Back to Circle and the interface:

I would love to experience how this interface measures up to Ableton Live in usability. What I have noticed with past midi sequencing software such as Logic, Cubase, Reason is that, even ignoring the fact that the learning curve is high, the interactions are somewhat longwinded or nondescriptive. Longwinded in that they take too many steps, involve disparate controls or menus etc. I know that much software is not intended for performance, but even if you had all the time in the world to tweak a loop which was never to be performed live, you would still want the process to be intuitive and feel hands on so as not to drain on your creative energies.

I would love to see these principles of workflow and usability at the center of more sound software, especially djing programs like Traktor and Serato, where flow in performance is key (haven’t been too happy with either). Information design/visualization can also be utilized in conjunction to surface what is happening digitally to the sound - and to give different forms of feedback.

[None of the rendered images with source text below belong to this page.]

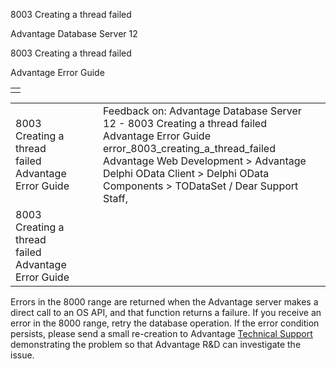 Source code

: 8003 Creating a thread failed




Advantage Database Server 12  

8003 Creating a thread failed

Advantage Error Guide

|  |
| --- |
|  |

|  |  |  |  |  |
| --- | --- | --- | --- | --- |
| 8003 Creating a thread failed  Advantage Error Guide |  |  | Feedback on: Advantage Database Server 12 - 8003 Creating a thread failed Advantage Error Guide error\_8003\_creating\_a\_thread\_failed Advantage Web Development > Advantage Delphi OData Client > Delphi OData Components > TODataSet / Dear Support Staff, |  |
| 8003 Creating a thread failed  Advantage Error Guide |  |  |  |  |

Errors in the 8000 range are returned when the Advantage server makes a direct call to an OS API, and that function returns a failure. If you receive an error in the 8000 range, retry the database operation. If the error condition persists, please send a small re-creation to Advantage [Technical Support](master_technical_support_u_s__and_canada.htm) demonstrating the problem so that Advantage R&D can investigate the issue. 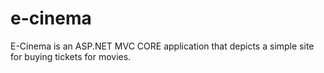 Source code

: # e-cinema
E-Cinema is an ASP.NET MVC CORE application that depicts a simple site for buying tickets for movies.
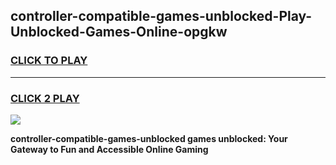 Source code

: 
## controller-compatible-games-unblocked-Play-Unblocked-Games-Online-opgkw
<h3>
<a href="https://premium76.site?title=controller-compatible-games-unblocked&ref=25A">CLICK TO PLAY</a></h3>
<hr>

<h3>
<a href="https://premium76.site?title=controller-compatible-games-unblocked&ref=25A">CLICK 2 PLAY</a>
  
</h3>

<a href="https://premium76.site?title=controller-compatible-games-unblocked&ref=25A"><img src="https://clearcache.store/games.png"></a>


**controller-compatible-games-unblocked games unblocked: Your Gateway to Fun and Accessible Online Gaming**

The new audio-visual software instruments that will be developed now and in the future need to take these principles seriously if they wish to be considered more instrument than computer program.

I guess I should put my $ where my mouth is and post my ideal djing interface soon.

In the face of the challenge of making our creative interfaces more transparent, I do think that there is a limit - and that ….

Interfaces are necessary for the creative process

Aren’t they? I mean, we have all thought about plugging our brains in directly to manipulate sounds or images, to get total control without requiring interface (um, haven’t we all?) But the best interfaces are actually engaging to deal with and add to the final creation, shaping the output and allowing us to be submerged in a process.